Procurement and Contracts
To tighten control over government spending, new contract regulations have been put in place:
- Any contract of US$2 million and above requires prior written approval from the Treasury.
- Contracts below US$2 million must be strictly within the current year’s budget allocation.
- Any contracts signed in violation of these rules will be considered void and will not be honored.
- The government will make no payments for unbudgeted expenditures.
Workshops and Training
- MDAs must now use government training institutions, such as the ZIPAM and PSC Academies, for all local workshops.
- Workshops should be held as close to the participants as possible to minimize transport and subsistence costs.
- All local workshops and conferences are suspended for the remainder of 2025, with the exception of those that are statutory or strategically essential.
Travel and Allowances
- All government-funded foreign trips and workshops have been suspended.
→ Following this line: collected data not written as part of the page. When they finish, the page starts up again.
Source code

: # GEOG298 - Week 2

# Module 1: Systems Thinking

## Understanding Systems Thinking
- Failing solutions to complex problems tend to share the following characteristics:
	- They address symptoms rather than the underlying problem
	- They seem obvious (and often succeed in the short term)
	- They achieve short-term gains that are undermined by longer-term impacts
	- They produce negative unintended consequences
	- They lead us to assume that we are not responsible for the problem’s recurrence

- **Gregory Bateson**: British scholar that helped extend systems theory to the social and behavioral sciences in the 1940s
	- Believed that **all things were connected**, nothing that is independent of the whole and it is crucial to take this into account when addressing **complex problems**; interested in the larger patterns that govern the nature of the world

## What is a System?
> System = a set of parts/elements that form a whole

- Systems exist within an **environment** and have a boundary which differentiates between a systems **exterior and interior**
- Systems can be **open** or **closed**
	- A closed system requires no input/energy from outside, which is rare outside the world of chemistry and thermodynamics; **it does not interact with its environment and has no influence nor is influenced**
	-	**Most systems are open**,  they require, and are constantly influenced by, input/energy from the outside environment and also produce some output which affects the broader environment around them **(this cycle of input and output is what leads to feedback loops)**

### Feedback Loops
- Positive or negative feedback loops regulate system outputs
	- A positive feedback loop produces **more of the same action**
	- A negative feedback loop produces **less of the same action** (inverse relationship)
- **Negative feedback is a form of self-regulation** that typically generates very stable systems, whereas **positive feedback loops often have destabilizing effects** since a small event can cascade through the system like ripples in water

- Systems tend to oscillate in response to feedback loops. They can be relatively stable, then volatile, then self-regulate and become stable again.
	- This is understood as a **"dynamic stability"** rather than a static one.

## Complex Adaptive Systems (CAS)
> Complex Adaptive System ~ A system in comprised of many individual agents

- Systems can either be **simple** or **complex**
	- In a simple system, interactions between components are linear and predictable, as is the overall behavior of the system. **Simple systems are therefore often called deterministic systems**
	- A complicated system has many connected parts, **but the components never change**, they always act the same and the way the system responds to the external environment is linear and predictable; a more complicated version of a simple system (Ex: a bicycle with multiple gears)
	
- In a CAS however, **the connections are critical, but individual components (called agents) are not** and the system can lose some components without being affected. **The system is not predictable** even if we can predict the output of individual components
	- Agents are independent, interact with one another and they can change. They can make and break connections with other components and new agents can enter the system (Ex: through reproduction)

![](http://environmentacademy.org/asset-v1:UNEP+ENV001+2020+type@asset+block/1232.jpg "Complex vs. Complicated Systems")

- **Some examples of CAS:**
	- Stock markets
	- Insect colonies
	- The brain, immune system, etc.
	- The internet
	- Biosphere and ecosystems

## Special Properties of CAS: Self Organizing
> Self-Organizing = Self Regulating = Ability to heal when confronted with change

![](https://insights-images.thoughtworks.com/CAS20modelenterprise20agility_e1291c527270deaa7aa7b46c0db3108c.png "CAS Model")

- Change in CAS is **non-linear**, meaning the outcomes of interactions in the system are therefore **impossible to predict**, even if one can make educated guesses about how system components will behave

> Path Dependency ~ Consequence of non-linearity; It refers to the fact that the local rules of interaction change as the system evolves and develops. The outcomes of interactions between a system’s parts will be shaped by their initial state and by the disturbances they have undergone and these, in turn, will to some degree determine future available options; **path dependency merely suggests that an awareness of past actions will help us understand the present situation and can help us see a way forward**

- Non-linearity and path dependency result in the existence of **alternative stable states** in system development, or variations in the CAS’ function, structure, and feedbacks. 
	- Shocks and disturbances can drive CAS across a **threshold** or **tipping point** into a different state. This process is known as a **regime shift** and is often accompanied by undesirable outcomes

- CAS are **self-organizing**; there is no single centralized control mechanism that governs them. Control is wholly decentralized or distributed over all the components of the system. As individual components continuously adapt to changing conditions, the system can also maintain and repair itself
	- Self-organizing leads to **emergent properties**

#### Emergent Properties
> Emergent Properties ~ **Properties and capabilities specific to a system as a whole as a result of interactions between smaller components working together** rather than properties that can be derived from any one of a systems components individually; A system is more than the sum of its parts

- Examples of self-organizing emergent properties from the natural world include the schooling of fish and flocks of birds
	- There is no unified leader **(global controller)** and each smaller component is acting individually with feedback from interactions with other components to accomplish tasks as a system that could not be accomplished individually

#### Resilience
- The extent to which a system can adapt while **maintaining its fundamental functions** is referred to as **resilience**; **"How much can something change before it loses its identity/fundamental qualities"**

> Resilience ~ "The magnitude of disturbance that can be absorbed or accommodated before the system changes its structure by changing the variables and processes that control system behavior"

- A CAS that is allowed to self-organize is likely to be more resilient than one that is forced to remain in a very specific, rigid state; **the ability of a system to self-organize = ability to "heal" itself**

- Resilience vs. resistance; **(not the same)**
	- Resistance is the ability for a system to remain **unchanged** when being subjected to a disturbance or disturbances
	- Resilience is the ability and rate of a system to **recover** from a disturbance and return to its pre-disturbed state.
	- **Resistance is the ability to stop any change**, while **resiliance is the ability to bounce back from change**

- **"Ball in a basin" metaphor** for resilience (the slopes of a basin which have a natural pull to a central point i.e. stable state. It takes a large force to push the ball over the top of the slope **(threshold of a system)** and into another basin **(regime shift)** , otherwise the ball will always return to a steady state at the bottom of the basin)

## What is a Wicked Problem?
The only exception is for trips funded by external agencies, not by the government, state-owned enterprises (SOEs), or local authorities.
- Special per diem rates have been abolished. Standard Treasury/PSC rates will now apply to all local and foreign travel.
Vehicle Use
- The hiring of vehicles is banned for all MDAs that are dependent on the Consolidated Revenue Fund.
- Logbooks for all pool vehicles must be audited every two weeks.
- Government drivers are prohibited from taking vehicles home after hours, on weekends, or on public holidays.
Recruitment
- A general freeze on new recruitment is now in effect.
- Recruitment is only permitted in critical sectors such as health, education, and security, and is limited to posts that have already been budgeted for.
Salaries and Operational Costs
- To enhance transparency and reduce leakages, all institutions funded by the Consolidated Revenue Fund must immediately migrate to the SSB payroll system for centralized salary payments.
- Fuel allocations across all ministries have been cut by 25%. A detailed annexure outlining the revised allocations is available.
Capital Expenditure
Funding for capital projects will now be limited to three specific categories:
- High-impact projects that are designed to drive economic growth or reduce risks to life.
- Projects that require protective works (e.g., against heavy rains).
- Ongoing projects with existing payment commitments.
The procurement of new vehicles, furniture, and equipment has been deferred until 2026, unless it was already approved prior to these new measures.